__DATA TO EXAMINE__:
==============================

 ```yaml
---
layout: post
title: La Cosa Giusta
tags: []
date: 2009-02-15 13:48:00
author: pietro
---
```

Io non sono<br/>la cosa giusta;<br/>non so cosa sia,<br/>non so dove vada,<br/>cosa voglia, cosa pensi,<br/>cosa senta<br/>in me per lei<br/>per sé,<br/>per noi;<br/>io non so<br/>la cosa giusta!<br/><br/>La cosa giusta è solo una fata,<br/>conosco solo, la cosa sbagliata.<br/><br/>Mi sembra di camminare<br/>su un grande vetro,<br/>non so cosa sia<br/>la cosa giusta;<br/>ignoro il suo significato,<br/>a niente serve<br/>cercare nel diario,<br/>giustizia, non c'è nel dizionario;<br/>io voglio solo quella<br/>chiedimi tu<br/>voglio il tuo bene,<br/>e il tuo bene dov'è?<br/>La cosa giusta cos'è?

==============================

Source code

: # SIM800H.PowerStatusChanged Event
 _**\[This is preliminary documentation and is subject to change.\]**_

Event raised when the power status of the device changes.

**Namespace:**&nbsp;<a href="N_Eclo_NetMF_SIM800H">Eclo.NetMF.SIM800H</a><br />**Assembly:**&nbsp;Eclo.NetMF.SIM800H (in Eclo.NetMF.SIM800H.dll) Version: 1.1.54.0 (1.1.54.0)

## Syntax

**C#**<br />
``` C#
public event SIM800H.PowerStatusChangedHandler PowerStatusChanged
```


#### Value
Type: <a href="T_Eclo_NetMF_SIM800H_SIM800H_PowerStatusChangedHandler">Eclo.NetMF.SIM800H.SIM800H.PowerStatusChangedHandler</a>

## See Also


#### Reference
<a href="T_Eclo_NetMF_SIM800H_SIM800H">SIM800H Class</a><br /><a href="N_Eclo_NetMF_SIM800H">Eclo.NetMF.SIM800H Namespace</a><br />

==============================

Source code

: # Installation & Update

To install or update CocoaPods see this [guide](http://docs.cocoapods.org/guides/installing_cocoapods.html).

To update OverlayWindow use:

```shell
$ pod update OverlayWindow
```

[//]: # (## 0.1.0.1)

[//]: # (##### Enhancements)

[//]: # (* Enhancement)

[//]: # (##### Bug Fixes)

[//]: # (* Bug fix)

==============================

Would you copy, unchanged, the stretch of the records above that begins at the line containing "subject to change.\]**_" and ends at the line containing "Event raised when", and only that?

 _**\[This is preliminary documentation and is subject to change.\]**_

Event raised when the power status of the device changes.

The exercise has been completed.